**Problem details:** A single number is all that's needed: how many lines in the data contain the string "makes".

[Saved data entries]

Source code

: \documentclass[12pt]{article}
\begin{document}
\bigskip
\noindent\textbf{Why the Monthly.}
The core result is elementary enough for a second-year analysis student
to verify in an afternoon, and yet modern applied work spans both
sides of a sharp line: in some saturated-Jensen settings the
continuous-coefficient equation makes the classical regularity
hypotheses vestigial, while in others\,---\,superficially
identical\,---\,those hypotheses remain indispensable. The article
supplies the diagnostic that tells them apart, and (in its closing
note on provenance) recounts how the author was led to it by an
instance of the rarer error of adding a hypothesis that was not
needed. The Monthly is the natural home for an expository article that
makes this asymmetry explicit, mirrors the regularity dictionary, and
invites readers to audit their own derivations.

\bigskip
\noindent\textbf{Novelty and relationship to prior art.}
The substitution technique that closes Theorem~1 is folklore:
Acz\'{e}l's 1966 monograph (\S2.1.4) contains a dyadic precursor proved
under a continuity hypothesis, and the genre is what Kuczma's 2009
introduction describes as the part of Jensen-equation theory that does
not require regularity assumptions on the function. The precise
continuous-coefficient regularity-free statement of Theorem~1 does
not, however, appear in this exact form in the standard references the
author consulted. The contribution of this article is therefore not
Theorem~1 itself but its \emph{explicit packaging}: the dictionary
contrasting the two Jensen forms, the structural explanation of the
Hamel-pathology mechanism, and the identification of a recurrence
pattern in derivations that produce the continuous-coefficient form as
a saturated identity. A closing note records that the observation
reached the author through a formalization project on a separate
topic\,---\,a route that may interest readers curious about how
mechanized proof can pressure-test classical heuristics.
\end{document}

...

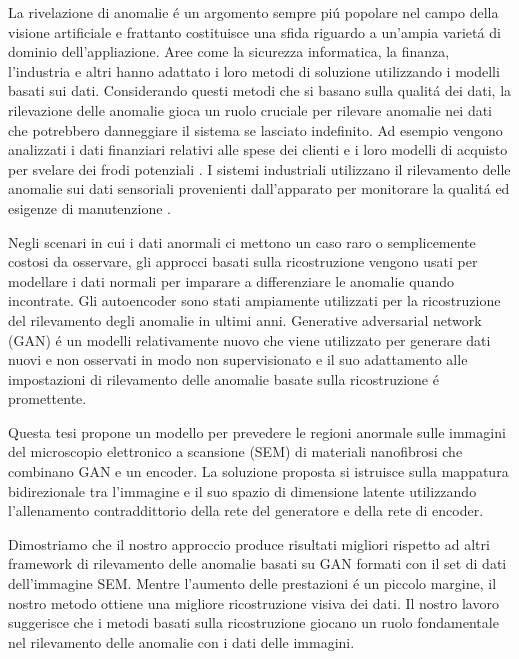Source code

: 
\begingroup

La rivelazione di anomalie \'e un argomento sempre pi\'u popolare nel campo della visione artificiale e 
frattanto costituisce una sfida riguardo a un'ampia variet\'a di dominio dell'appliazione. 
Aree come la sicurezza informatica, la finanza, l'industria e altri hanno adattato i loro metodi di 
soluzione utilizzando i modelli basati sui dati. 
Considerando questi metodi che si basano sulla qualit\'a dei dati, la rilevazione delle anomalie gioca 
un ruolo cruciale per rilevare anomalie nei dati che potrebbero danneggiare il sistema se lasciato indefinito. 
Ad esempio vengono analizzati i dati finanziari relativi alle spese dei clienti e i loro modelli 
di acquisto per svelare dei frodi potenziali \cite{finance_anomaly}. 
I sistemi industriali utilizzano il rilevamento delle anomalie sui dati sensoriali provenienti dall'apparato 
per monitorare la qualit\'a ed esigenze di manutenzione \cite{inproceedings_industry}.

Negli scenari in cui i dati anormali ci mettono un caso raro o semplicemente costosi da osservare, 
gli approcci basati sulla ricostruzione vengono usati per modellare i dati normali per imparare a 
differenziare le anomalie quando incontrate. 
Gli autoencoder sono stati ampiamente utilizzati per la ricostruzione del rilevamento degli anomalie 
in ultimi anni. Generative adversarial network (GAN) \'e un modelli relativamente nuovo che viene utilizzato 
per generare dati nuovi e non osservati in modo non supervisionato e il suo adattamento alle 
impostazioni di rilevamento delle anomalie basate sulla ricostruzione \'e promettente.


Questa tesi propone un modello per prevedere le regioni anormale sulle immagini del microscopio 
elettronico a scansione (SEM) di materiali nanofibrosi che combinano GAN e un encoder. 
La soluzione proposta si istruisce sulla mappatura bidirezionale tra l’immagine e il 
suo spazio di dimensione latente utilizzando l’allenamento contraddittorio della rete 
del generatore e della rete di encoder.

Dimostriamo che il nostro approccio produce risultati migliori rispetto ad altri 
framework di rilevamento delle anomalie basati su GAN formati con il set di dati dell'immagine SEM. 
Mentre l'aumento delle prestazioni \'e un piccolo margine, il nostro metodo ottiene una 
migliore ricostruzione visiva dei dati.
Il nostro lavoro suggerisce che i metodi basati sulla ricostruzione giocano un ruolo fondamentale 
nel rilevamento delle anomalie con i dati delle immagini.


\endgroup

**Worked solution:** 2